### Activity:
An exact transcription of all the records, free of pictures, is the expected answer.

[Saved data entries]
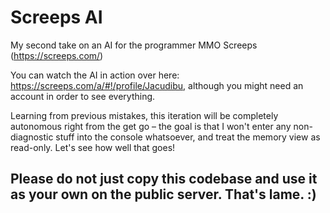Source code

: # Screeps AI
My second take on an AI for the programmer MMO Screeps (https://screeps.com/)

You can watch the AI in action over here: https://screeps.com/a/#!/profile/Jacudibu, although you might need an account in order to see everything.

Learning from previous mistakes, this iteration will be completely autonomous right from the get go – the goal is that I won't enter any non-diagnostic stuff into the console whatsoever, and treat the memory view as read-only. Let's see how well that goes!

## Please do not just copy this codebase and use it as your own on the public server. That's lame. :)
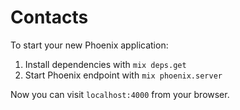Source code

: # Contacts

To start your new Phoenix application:

1. Install dependencies with `mix deps.get`
2. Start Phoenix endpoint with `mix phoenix.server`

Now you can visit `localhost:4000` from your browser.
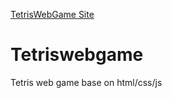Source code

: <a href="https://alfo0924.github.io/Tetriswebgame/">  TetrisWebGame Site</a>
# Tetriswebgame
Tetris web game base on html/css/js 
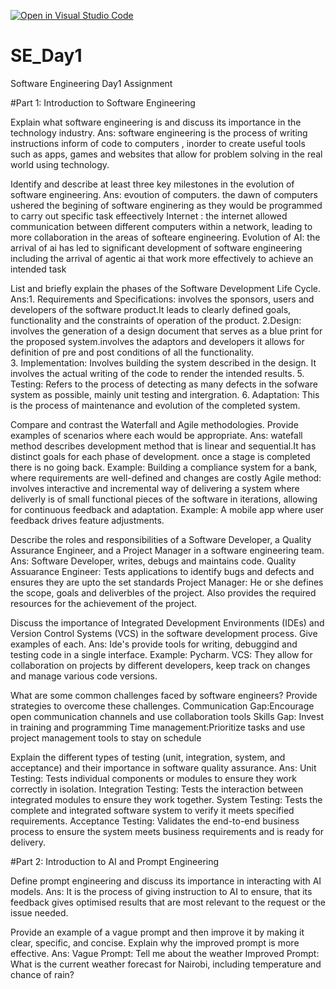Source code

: [![Open in Visual Studio Code](https://classroom.github.com/assets/open-in-vscode-2e0aaae1b6195c2367325f4f02e2d04e9abb55f0b24a779b69b11b9e10269abc.svg)](https://classroom.github.com/online_ide?assignment_repo_id=18333130&assignment_repo_type=AssignmentRepo)
# SE_Day1
Software Engineering Day1 Assignment

#Part 1: Introduction to Software Engineering

Explain what software engineering is and discuss its importance in the technology industry.
Ans: software engineering is the process of writing instructions inform of code to computers , inorder to create useful tools such as apps, games and websites that allow for problem solving in the real world using technology.

Identify and describe at least three key milestones in the evolution of software engineering.
Ans: evoution of computers. the dawn of computers ushered the begining of software enginering as they would be programmed to carry out specific task effeectively
     Internet : the internet allowed communication between different computers within a network, leading to more collaboration in the areas of softeare engineering.
     Evolution of AI: the arrival of ai has led to significant development of software engineering including the arrival of agentic ai that work more effectively to achieve an intended task

List and briefly explain the phases of the Software Development Life Cycle.
Ans:1. Requirements and Specifications: involves the sponsors, users and developers of the software product.It leads to clearly defined goals, functionality and the constraints of operation of the product.
    2.Design: involves the generation of a design document that serves as a blue print for the proposed system.involves the adaptors and developers it allows for definition of pre and post conditions of all the functionality.  
    3. Implementation: Involves building the system described in the design. It involves the actual writing of the code to render the intended results.
    5. Testing: Refers to the process of detecting as many defects in the sofware system as possible, mainly unit testing and intergration.
    6. Adaptation: This is the process of maintenance and evolution of the completed system.
    
Compare and contrast the Waterfall and Agile methodologies. Provide examples of scenarios where each would be appropriate.
  Ans: watefall method describes development method that is linear and sequential.It has distinct goals for each phase of development. once a stage is completed there is no going back.
       Example:  Building a compliance system for a bank, where requirements are well-defined and changes are costly
        Agile method: involves interactive and incremental way of delivering a system where deliverly is of small functional  pieces of the software in iterations, allowing for continuous feedback and adaptation.
      Example: A mobile app  where user feedback drives feature adjustments.
       

Describe the roles and responsibilities of a Software Developer, a Quality Assurance Engineer, and a Project Manager in a software engineering team.
Ans: Software Developer, writes, debugs and maintains code.
     Quality Assuarance Engineer: Tests applications to identify bugs and defects and ensures they are upto the set standards
     Project Manager: He or she defines the scope, goals and deliverbles of the project. Also provides the required resources for the achievement of the project.
     
Discuss the importance of Integrated Development Environments (IDEs) and Version Control Systems (VCS) in the software development process. Give examples of each.
Ans: Ide's provide tools for writing, debuggind and testing code in a single interface.
  Example: Pycharm.
     VCS: They allow for collaboration on projects by different developers, keep track on changes and manage various code versions.

What are some common challenges faced by software engineers? Provide strategies to overcome these challenges.
Communication Gap:Encourage open communication channels and use collaboration tools
Skills Gap: Invest in training and  programming
Time management:Prioritize tasks and use project management tools to stay on schedule


Explain the different types of testing (unit, integration, system, and acceptance) and their importance in software quality assurance.
Ans: Unit Testing: Tests individual components or modules to ensure they work correctly in isolation.
Integration Testing: Tests the interaction between integrated modules to ensure they work together.
System Testing: Tests the complete and integrated software system to verify it meets specified requirements.
Acceptance Testing: Validates the end-to-end business process to ensure the system meets business requirements and is ready for delivery.

#Part 2: Introduction to AI and Prompt Engineering


Define prompt engineering and discuss its importance in interacting with AI models.
Ans: It is the process of giving instruction to AI to ensure, that its feedback gives optimised results that are most relevant to the request or the issue needed.


Provide an example of a vague prompt and then improve it by making it clear, specific, and concise. Explain why the improved prompt is more effective.
Ans: Vague Prompt: Tell me about the weather
     Improved Prompt: What is the current weather forecast for Nairobi, including temperature and chance of rain?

### Response area:
Source code

: # Screeps AI
My second take on an AI for the programmer MMO Screeps (https://screeps.com/)

You can watch the AI in action over here: https://screeps.com/a/#!/profile/Jacudibu, although you might need an account in order to see everything.

Learning from previous mistakes, this iteration will be completely autonomous right from the get go – the goal is that I won't enter any non-diagnostic stuff into the console whatsoever, and treat the memory view as read-only. Let's see how well that goes!

## Please do not just copy this codebase and use it as your own on the public server. That's lame. :)
Source code

: # Contacts

To start your new Phoenix application:

1. Install dependencies with `mix deps.get`
2. Start Phoenix endpoint with `mix phoenix.server`

Now you can visit `localhost:4000` from your browser.
Source code

: <a href="https://alfo0924.github.io/Tetriswebgame/">  TetrisWebGame Site</a>
# Tetriswebgame
Tetris web game base on html/css/js 
Source code

: [![Open in Visual Studio Code](https://classroom.github.com/assets/open-in-vscode-2e0aaae1b6195c2367325f4f02e2d04e9abb55f0b24a779b69b11b9e10269abc.svg)](https://classroom.github.com/online_ide?assignment_repo_id=18333130&assignment_repo_type=AssignmentRepo)
# SE_Day1
Software Engineering Day1 Assignment

#Part 1: Introduction to Software Engineering

Explain what software engineering is and discuss its importance in the technology industry.
Ans: software engineering is the process of writing instructions inform of code to computers , inorder to create useful tools such as apps, games and websites that allow for problem solving in the real world using technology.

Identify and describe at least three key milestones in the evolution of software engineering.
Ans: evoution of computers. the dawn of computers ushered the begining of software enginering as they would be programmed to carry out specific task effeectively
     Internet : the internet allowed communication between different computers within a network, leading to more collaboration in the areas of softeare engineering.
     Evolution of AI: the arrival of ai has led to significant development of software engineering including the arrival of agentic ai that work more effectively to achieve an intended task

List and briefly explain the phases of the Software Development Life Cycle.
Ans:1. Requirements and Specifications: involves the sponsors, users and developers of the software product.It leads to clearly defined goals, functionality and the constraints of operation of the product.
    2.Design: involves the generation of a design document that serves as a blue print for the proposed system.involves the adaptors and developers it allows for definition of pre and post conditions of all the functionality.  
    3. Implementation: Involves building the system described in the design. It involves the actual writing of the code to render the intended results.
    5. Testing: Refers to the process of detecting as many defects in the sofware system as possible, mainly unit testing and intergration.
    6. Adaptation: This is the process of maintenance and evolution of the completed system.
    
Compare and contrast the Waterfall and Agile methodologies. Provide examples of scenarios where each would be appropriate.
  Ans: watefall method describes development method that is linear and sequential.It has distinct goals for each phase of development. once a stage is completed there is no going back.
       Example:  Building a compliance system for a bank, where requirements are well-defined and changes are costly
        Agile method: involves interactive and incremental way of delivering a system where deliverly is of small functional  pieces of the software in iterations, allowing for continuous feedback and adaptation.
      Example: A mobile app  where user feedback drives feature adjustments.
       

Describe the roles and responsibilities of a Software Developer, a Quality Assurance Engineer, and a Project Manager in a software engineering team.
Ans: Software Developer, writes, debugs and maintains code.
     Quality Assuarance Engineer: Tests applications to identify bugs and defects and ensures they are upto the set standards
     Project Manager: He or she defines the scope, goals and deliverbles of the project. Also provides the required resources for the achievement of the project.
     
Discuss the importance of Integrated Development Environments (IDEs) and Version Control Systems (VCS) in the software development process. Give examples of each.
Ans: Ide's provide tools for writing, debuggind and testing code in a single interface.
  Example: Pycharm.
     VCS: They allow for collaboration on projects by different developers, keep track on changes and manage various code versions.

What are some common challenges faced by software engineers? Provide strategies to overcome these challenges.
Communication Gap:Encourage open communication channels and use collaboration tools
Skills Gap: Invest in training and  programming
Time management:Prioritize tasks and use project management tools to stay on schedule


Explain the different types of testing (unit, integration, system, and acceptance) and their importance in software quality assurance.
Ans: Unit Testing: Tests individual components or modules to ensure they work correctly in isolation.
Integration Testing: Tests the interaction between integrated modules to ensure they work together.
System Testing: Tests the complete and integrated software system to verify it meets specified requirements.
Acceptance Testing: Validates the end-to-end business process to ensure the system meets business requirements and is ready for delivery.

#Part 2: Introduction to AI and Prompt Engineering


Define prompt engineering and discuss its importance in interacting with AI models.
Ans: It is the process of giving instruction to AI to ensure, that its feedback gives optimised results that are most relevant to the request or the issue needed.


Provide an example of a vague prompt and then improve it by making it clear, specific, and concise. Explain why the improved prompt is more effective.
Ans: Vague Prompt: Tell me about the weather
     Improved Prompt: What is the current weather forecast for Nairobi, including temperature and chance of rain?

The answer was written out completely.